> **Record extracts**:
┄┄┄┄┄┄┄┄┄┄┄┄┄┄┄┄┄┄┄┄

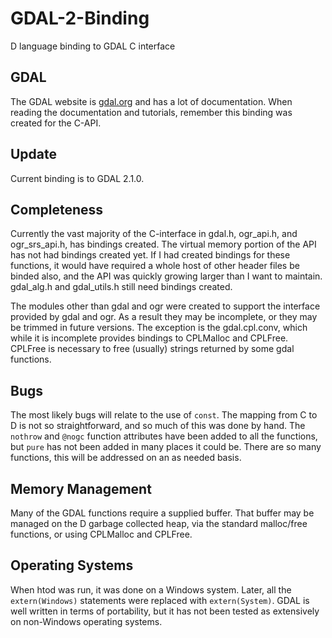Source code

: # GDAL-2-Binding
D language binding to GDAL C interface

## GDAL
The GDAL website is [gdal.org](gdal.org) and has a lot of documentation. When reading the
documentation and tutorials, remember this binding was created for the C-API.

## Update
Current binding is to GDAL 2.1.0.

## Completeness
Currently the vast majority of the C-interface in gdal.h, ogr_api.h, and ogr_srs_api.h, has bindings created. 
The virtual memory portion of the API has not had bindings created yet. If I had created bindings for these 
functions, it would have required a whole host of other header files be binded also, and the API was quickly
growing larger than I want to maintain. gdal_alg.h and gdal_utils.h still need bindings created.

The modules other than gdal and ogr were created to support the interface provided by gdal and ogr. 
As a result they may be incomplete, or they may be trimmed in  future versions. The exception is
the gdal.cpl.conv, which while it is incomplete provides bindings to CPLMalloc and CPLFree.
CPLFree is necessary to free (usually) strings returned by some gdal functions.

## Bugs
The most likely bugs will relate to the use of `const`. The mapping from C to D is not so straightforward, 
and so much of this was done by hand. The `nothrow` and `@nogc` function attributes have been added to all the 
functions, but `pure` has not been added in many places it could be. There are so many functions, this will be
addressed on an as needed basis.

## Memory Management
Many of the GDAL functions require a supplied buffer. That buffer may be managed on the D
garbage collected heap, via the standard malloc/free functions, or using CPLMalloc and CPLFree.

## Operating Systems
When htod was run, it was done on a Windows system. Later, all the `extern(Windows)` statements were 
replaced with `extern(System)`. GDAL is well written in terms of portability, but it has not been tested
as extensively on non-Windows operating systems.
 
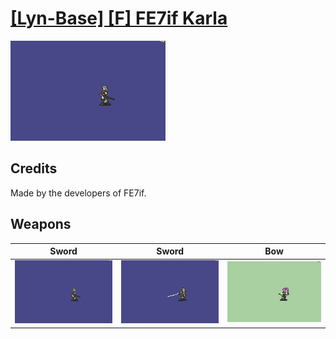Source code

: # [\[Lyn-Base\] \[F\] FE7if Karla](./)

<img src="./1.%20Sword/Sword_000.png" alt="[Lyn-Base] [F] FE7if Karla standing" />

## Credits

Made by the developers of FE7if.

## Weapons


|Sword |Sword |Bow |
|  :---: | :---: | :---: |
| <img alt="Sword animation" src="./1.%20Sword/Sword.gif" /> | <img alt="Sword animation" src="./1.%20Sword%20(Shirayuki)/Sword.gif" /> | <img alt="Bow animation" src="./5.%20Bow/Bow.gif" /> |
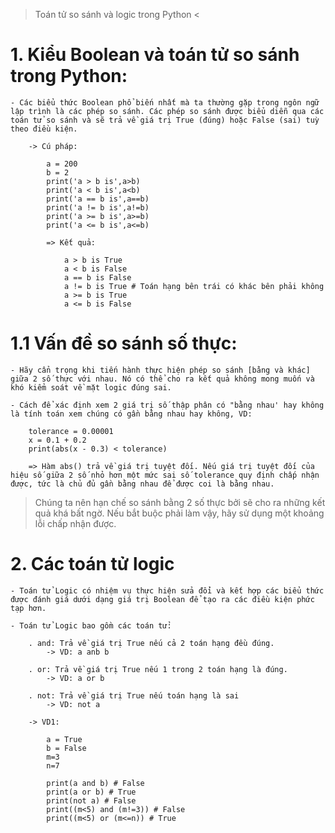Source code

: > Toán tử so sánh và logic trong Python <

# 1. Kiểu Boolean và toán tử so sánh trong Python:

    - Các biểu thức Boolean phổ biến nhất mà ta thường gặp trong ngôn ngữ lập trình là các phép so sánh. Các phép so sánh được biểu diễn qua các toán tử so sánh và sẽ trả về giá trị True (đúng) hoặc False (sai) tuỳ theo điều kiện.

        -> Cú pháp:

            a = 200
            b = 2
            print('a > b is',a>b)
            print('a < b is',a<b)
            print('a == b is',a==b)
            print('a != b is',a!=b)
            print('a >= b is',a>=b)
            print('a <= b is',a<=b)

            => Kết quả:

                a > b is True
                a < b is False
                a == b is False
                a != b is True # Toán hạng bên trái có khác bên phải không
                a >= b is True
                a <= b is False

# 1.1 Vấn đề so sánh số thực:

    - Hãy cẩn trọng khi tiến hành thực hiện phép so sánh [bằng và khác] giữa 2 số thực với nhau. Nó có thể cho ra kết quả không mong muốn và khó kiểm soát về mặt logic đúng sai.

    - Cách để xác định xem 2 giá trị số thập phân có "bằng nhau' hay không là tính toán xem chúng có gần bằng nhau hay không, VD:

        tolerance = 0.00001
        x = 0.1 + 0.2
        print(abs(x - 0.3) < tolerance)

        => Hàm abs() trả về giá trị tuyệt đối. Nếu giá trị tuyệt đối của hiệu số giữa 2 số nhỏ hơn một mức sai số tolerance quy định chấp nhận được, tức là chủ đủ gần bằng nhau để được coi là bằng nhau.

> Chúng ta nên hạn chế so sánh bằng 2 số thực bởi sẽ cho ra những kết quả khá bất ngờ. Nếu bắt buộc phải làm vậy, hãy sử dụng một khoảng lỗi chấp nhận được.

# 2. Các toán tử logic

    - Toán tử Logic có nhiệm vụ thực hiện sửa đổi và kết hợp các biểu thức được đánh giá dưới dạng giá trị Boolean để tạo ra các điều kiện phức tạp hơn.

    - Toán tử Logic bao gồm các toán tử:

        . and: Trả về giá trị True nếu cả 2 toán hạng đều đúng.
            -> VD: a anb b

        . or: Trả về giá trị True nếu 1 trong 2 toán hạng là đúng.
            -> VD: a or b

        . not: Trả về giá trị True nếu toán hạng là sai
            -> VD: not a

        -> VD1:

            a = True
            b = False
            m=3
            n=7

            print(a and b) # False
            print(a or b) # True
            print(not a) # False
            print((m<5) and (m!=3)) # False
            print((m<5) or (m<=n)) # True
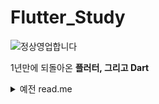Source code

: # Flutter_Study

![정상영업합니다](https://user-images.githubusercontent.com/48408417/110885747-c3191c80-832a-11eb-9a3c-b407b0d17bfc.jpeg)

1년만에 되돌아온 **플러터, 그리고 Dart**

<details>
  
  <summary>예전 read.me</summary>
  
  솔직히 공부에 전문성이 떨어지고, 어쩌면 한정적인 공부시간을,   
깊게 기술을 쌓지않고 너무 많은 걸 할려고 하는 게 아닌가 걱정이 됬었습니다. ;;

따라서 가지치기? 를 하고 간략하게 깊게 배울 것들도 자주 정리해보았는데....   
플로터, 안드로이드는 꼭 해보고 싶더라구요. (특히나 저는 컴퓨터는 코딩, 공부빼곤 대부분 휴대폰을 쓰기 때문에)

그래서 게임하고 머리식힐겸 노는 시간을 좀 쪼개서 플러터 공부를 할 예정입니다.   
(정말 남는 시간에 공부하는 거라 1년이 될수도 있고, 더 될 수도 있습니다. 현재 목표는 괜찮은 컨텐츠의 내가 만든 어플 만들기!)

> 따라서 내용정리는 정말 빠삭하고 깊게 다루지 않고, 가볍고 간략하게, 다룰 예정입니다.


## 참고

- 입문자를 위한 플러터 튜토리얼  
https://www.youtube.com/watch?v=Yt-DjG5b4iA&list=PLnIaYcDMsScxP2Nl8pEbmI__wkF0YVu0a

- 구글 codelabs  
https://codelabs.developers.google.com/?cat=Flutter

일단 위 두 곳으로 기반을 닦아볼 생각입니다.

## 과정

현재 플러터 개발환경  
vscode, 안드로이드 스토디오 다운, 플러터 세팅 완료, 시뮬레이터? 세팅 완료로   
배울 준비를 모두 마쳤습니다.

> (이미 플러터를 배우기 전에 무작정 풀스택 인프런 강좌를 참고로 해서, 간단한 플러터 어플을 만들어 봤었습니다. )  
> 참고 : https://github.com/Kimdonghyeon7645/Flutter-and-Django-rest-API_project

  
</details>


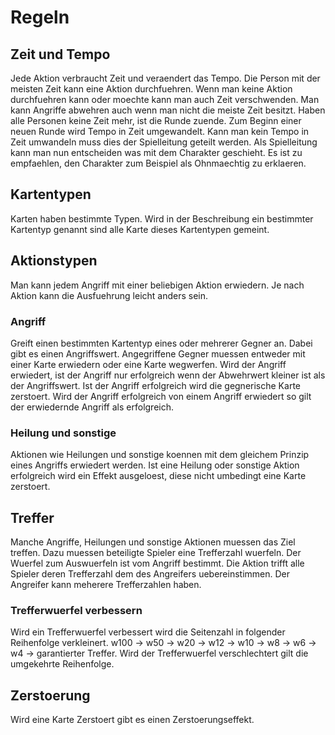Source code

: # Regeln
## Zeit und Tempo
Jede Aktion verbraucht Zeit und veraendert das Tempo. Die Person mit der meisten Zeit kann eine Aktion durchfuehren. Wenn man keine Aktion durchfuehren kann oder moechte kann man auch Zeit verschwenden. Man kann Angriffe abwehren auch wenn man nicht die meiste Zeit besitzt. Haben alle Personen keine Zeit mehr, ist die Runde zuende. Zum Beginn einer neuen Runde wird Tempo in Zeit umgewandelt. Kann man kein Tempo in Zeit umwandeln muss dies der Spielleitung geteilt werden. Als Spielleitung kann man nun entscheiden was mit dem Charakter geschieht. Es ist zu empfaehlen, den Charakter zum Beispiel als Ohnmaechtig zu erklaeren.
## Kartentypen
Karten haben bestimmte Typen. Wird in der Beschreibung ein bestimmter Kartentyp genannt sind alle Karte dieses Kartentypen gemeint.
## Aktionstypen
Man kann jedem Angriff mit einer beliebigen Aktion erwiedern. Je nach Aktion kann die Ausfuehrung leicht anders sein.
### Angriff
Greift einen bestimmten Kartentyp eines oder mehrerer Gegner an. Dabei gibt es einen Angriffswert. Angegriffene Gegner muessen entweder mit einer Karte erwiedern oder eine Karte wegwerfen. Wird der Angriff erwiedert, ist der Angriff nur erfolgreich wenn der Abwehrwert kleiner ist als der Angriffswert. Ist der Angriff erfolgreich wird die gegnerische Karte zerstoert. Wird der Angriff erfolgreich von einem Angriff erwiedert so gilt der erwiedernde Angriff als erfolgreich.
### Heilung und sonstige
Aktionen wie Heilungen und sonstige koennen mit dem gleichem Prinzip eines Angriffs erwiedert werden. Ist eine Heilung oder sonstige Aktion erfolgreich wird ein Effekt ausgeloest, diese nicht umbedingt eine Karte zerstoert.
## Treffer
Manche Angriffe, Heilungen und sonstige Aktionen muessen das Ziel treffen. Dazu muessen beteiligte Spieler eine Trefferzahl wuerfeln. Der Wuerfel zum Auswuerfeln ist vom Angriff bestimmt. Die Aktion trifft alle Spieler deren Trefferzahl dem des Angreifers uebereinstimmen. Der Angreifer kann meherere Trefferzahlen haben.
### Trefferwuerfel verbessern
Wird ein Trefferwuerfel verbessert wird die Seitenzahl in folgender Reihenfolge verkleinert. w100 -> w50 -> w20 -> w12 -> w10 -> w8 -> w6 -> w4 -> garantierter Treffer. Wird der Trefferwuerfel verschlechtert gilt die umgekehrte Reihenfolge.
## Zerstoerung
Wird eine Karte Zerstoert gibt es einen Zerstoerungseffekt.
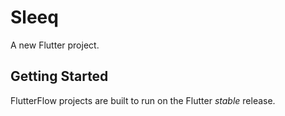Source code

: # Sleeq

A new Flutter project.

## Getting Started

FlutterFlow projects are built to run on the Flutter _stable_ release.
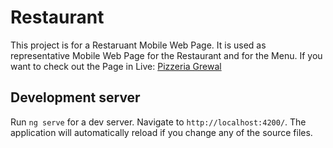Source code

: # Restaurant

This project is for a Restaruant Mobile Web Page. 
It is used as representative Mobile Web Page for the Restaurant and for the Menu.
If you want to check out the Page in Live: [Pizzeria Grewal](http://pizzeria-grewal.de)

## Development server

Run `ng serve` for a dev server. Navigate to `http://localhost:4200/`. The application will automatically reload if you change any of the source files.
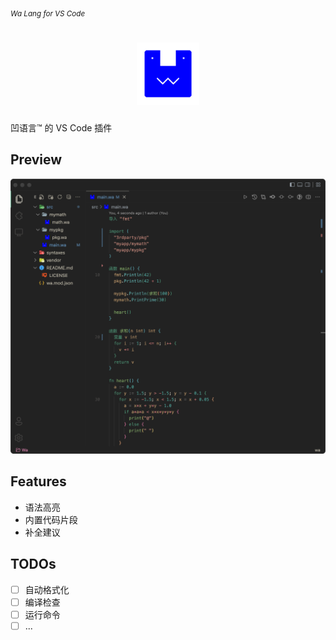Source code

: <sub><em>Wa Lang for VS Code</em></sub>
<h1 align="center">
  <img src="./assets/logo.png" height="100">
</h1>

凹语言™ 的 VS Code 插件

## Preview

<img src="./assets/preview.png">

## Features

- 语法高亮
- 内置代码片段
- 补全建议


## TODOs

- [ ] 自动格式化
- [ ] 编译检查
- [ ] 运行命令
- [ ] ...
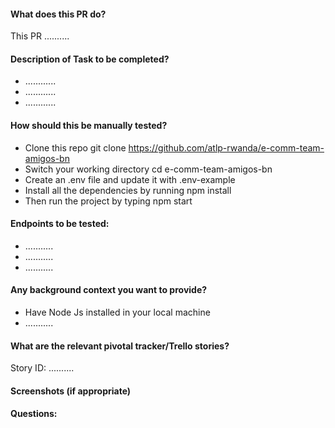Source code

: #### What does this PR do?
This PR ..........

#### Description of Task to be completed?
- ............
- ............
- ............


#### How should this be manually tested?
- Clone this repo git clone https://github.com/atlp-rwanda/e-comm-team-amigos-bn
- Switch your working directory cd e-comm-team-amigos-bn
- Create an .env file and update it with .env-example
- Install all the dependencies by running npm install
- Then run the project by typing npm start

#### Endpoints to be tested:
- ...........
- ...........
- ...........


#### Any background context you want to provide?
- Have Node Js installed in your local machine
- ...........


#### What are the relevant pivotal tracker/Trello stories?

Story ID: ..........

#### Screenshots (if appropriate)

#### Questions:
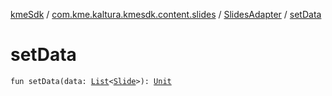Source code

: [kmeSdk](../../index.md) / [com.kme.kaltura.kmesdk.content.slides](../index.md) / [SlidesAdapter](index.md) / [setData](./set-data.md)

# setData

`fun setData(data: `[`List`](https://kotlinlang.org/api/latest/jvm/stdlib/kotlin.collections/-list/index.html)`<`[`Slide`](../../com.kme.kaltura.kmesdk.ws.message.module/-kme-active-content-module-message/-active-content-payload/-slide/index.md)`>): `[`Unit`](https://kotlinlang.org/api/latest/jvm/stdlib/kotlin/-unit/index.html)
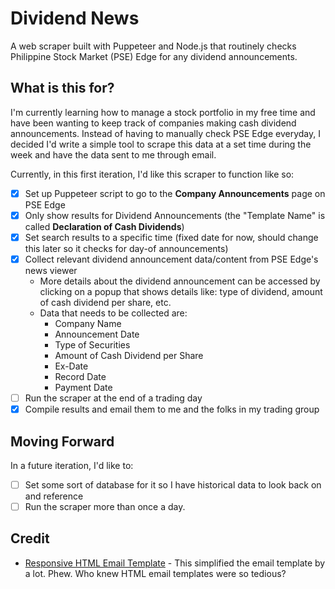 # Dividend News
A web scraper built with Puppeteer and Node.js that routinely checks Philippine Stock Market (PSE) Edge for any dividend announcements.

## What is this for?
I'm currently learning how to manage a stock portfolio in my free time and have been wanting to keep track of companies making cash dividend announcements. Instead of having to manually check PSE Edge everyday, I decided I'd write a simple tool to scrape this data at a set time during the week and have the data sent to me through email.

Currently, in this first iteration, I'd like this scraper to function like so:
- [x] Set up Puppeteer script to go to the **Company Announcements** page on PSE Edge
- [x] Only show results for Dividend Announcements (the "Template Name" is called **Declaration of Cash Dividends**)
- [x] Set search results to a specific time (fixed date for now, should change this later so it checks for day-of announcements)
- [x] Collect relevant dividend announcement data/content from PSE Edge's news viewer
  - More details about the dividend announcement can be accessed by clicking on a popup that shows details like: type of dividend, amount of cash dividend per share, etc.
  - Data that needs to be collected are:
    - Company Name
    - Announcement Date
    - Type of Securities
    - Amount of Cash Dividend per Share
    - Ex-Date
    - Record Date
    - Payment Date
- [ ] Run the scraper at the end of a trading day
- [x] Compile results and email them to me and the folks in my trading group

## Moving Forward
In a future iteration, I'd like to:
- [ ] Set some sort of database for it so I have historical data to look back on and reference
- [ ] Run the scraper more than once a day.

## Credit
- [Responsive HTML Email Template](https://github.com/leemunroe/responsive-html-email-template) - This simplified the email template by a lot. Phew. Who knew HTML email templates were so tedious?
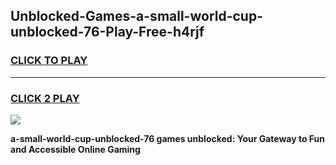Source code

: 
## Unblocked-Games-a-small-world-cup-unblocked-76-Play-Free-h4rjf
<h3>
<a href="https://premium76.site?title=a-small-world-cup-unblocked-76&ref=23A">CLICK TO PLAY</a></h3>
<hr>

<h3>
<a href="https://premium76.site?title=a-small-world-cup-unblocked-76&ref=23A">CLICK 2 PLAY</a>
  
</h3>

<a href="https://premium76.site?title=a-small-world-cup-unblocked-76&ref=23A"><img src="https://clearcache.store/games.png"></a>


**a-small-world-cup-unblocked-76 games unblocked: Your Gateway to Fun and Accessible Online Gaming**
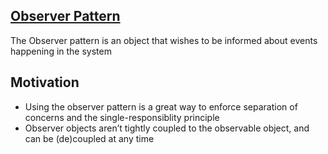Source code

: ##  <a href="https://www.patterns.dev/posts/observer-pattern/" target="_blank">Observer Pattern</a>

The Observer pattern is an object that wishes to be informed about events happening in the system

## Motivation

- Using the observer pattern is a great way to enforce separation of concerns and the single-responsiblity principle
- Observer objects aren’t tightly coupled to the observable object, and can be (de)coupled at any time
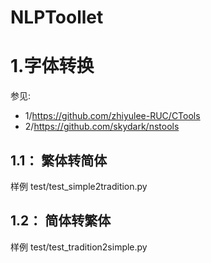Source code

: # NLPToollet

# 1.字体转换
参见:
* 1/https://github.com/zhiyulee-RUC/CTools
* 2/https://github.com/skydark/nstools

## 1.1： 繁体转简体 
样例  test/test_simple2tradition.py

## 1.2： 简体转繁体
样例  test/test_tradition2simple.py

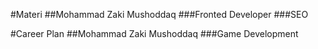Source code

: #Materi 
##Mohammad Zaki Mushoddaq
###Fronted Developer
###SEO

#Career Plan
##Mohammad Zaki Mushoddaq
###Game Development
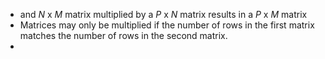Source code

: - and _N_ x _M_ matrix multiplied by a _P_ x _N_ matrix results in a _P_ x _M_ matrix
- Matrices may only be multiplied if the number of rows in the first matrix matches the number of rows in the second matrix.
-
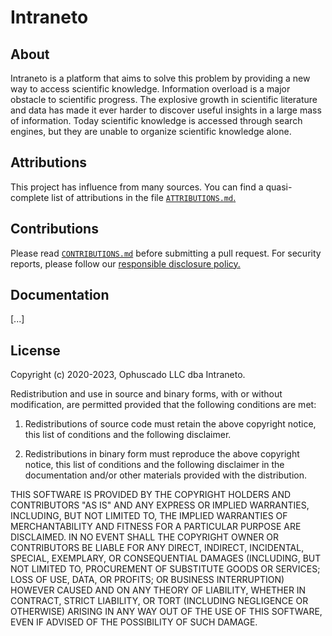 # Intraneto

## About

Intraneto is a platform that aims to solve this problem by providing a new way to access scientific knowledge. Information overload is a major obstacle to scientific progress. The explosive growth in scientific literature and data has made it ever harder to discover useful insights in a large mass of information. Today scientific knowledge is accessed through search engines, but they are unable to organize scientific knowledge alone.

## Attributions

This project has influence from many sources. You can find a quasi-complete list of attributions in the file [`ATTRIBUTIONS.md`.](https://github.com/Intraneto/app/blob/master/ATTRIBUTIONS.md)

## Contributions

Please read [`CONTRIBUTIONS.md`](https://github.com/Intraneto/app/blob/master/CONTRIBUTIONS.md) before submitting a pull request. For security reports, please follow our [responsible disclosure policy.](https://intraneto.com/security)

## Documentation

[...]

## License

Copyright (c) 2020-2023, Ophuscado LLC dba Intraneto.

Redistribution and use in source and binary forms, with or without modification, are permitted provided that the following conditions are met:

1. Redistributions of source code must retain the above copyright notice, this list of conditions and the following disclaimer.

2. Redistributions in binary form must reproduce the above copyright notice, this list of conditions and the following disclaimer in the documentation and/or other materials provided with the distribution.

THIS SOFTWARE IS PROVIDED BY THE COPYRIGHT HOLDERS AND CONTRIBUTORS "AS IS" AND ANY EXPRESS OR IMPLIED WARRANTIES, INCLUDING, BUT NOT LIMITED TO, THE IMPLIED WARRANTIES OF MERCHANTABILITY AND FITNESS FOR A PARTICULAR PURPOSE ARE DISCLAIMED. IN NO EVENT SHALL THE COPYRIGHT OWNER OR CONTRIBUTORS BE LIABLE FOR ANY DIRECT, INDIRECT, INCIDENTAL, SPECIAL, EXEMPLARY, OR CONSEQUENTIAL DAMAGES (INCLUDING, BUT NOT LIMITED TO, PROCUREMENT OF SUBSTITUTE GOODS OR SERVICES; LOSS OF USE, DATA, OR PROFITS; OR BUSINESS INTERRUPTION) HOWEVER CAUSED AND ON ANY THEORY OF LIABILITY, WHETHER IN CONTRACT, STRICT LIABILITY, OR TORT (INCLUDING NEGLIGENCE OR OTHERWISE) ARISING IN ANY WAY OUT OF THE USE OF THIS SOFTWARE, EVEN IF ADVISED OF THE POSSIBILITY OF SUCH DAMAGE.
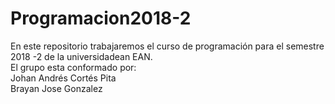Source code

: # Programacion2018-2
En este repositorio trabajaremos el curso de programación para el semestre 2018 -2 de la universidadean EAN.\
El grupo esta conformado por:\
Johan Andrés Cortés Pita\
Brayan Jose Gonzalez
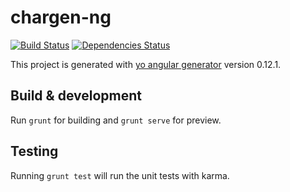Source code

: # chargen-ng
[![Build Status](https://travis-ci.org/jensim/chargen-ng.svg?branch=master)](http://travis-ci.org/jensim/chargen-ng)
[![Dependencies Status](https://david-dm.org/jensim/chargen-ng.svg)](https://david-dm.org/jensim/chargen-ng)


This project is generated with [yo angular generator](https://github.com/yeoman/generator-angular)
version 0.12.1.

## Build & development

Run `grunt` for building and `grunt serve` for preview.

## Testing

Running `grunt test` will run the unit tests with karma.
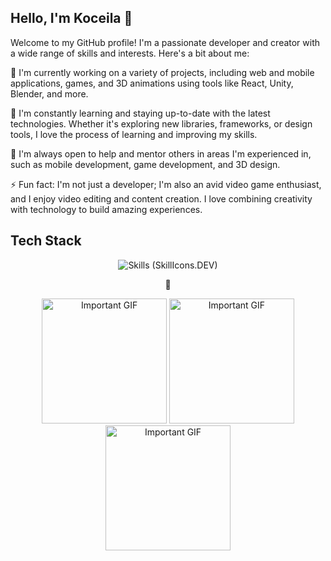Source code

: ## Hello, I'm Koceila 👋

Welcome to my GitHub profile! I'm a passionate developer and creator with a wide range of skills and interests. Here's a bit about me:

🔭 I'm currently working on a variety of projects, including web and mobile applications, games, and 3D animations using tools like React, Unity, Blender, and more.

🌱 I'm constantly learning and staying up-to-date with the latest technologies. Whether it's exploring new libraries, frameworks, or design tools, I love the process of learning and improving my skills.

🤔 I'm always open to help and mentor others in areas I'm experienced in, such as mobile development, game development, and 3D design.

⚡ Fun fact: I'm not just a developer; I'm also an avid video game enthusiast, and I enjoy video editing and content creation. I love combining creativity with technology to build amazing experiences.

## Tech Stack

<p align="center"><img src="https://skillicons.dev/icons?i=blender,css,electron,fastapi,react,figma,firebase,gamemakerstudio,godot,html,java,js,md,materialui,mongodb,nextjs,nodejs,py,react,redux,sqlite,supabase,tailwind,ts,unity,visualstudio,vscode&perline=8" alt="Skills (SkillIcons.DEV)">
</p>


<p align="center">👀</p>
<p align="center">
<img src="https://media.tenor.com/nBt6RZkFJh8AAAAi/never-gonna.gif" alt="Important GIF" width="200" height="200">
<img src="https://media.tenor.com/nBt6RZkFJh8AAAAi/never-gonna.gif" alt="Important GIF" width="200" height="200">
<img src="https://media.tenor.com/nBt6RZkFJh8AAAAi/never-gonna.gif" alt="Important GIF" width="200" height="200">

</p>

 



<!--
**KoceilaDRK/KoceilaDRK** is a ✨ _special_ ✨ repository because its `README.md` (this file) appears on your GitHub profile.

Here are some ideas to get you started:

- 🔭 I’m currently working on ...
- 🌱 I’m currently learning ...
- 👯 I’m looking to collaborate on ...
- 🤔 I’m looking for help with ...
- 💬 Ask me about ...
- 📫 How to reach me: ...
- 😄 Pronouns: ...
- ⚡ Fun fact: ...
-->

┄┄┄┄┄┄┄┄┄┄┄┄┄┄┄┄┄┄┄┄

Your response must consist of the lines from the beginning of the data through the line containing "When htod was", transcribed exactly, with no pictures.

> **Solution**:
Source code

: # GDAL-2-Binding
D language binding to GDAL C interface

## GDAL
The GDAL website is [gdal.org](gdal.org) and has a lot of documentation. When reading the
documentation and tutorials, remember this binding was created for the C-API.

## Update
Current binding is to GDAL 2.1.0.

## Completeness
Currently the vast majority of the C-interface in gdal.h, ogr_api.h, and ogr_srs_api.h, has bindings created. 
The virtual memory portion of the API has not had bindings created yet. If I had created bindings for these 
functions, it would have required a whole host of other header files be binded also, and the API was quickly
growing larger than I want to maintain. gdal_alg.h and gdal_utils.h still need bindings created.

The modules other than gdal and ogr were created to support the interface provided by gdal and ogr. 
As a result they may be incomplete, or they may be trimmed in  future versions. The exception is
the gdal.cpl.conv, which while it is incomplete provides bindings to CPLMalloc and CPLFree.
CPLFree is necessary to free (usually) strings returned by some gdal functions.

## Bugs
The most likely bugs will relate to the use of `const`. The mapping from C to D is not so straightforward, 
and so much of this was done by hand. The `nothrow` and `@nogc` function attributes have been added to all the 
functions, but `pure` has not been added in many places it could be. There are so many functions, this will be
addressed on an as needed basis.

## Memory Management
Many of the GDAL functions require a supplied buffer. That buffer may be managed on the D
garbage collected heap, via the standard malloc/free functions, or using CPLMalloc and CPLFree.

## Operating Systems
When htod was run, it was done on a Windows system. Later, all the `extern(Windows)` statements were 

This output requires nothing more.